Central CRH system in depression and anxiety--evidence from clinical studies with CRH1 receptor antagonists.

Basic and clinical studies provide convincing evidence that altered stress hormone regulation frequently observed in depression and anxiety are caused by elevated secretion of the hypothalamic neuropeptides corticotrophin releasing hormone (CRH) and vasopressin. CRH predominantly acts through CRH(1) receptors to produce a number of anxiety- and depression-like symptoms, which resulted in extensive validation of CRH(1) receptors as potential drug target. A number of orally available nonpeptidergic small molecules capable to pass the blood-brain barrier have been discovered; only some of these compounds entered clinical development. Here, we summarize results from clinical studies of two CRH(1) receptor antagonists. In the first study originally designed as a safety and tolerability trial in major depression, it was observed that the CRH(1) receptor antagonist NBI-30775/R121919 has a clinical profile comparable to the antidepressant paroxetine.
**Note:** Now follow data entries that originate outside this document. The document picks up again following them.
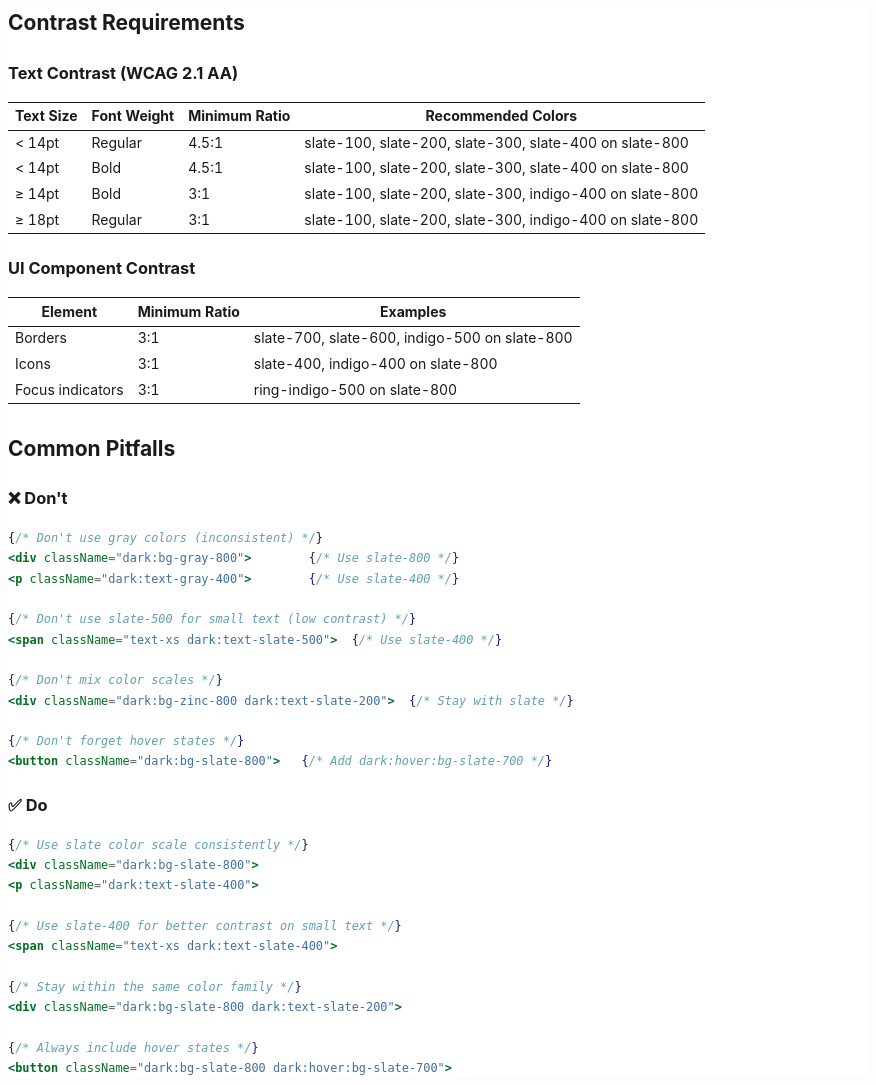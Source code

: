 ## Contrast Requirements

### Text Contrast (WCAG 2.1 AA)

| Text Size | Font Weight | Minimum Ratio | Recommended Colors |
|-----------|-------------|---------------|-------------------|
| < 14pt    | Regular     | 4.5:1         | slate-100, slate-200, slate-300, slate-400 on slate-800 |
| < 14pt    | Bold        | 4.5:1         | slate-100, slate-200, slate-300, slate-400 on slate-800 |
| ≥ 14pt    | Bold        | 3:1           | slate-100, slate-200, slate-300, indigo-400 on slate-800 |
| ≥ 18pt    | Regular     | 3:1           | slate-100, slate-200, slate-300, indigo-400 on slate-800 |

### UI Component Contrast

| Element | Minimum Ratio | Examples |
|---------|---------------|----------|
| Borders | 3:1           | slate-700, slate-600, indigo-500 on slate-800 |
| Icons   | 3:1           | slate-400, indigo-400 on slate-800 |
| Focus indicators | 3:1  | ring-indigo-500 on slate-800 |

## Common Pitfalls

### ❌ Don't

```jsx
{/* Don't use gray colors (inconsistent) */}
<div className="dark:bg-gray-800">        {/* Use slate-800 */}
<p className="dark:text-gray-400">        {/* Use slate-400 */}

{/* Don't use slate-500 for small text (low contrast) */}
<span className="text-xs dark:text-slate-500">  {/* Use slate-400 */}

{/* Don't mix color scales */}
<div className="dark:bg-zinc-800 dark:text-slate-200">  {/* Stay with slate */}

{/* Don't forget hover states */}
<button className="dark:bg-slate-800">   {/* Add dark:hover:bg-slate-700 */}
```

### ✅ Do

```jsx
{/* Use slate color scale consistently */}
<div className="dark:bg-slate-800">
<p className="dark:text-slate-400">

{/* Use slate-400 for better contrast on small text */}
<span className="text-xs dark:text-slate-400">

{/* Stay within the same color family */}
<div className="dark:bg-slate-800 dark:text-slate-200">

{/* Always include hover states */}
<button className="dark:bg-slate-800 dark:hover:bg-slate-700">
```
In a second study the effect of another CRH(1) receptor antagonist, NBI-34041, upon stress hormone secretion in response to a psychosocial stressor was investigated. Administration of this compound reduced the stress-elicited secretion of cortisol. Both compounds, however, did not impair the CRH-induced release of ACTH and cortisol rejecting the possibility that the peripheral stress hormone system is impaired by CRH(1) receptor antagonists. From these studies we conclude that both CRH(1) receptor antagonists have psychotropic effects unrelated to their neuroendocrine action, which is in line with behavioral data obtained from transgenic mice. The results of the clinical studies underscore that CRH(1) receptor antagonists represent promising novel therapeutics in the psychopharmacology of depression and anxiety.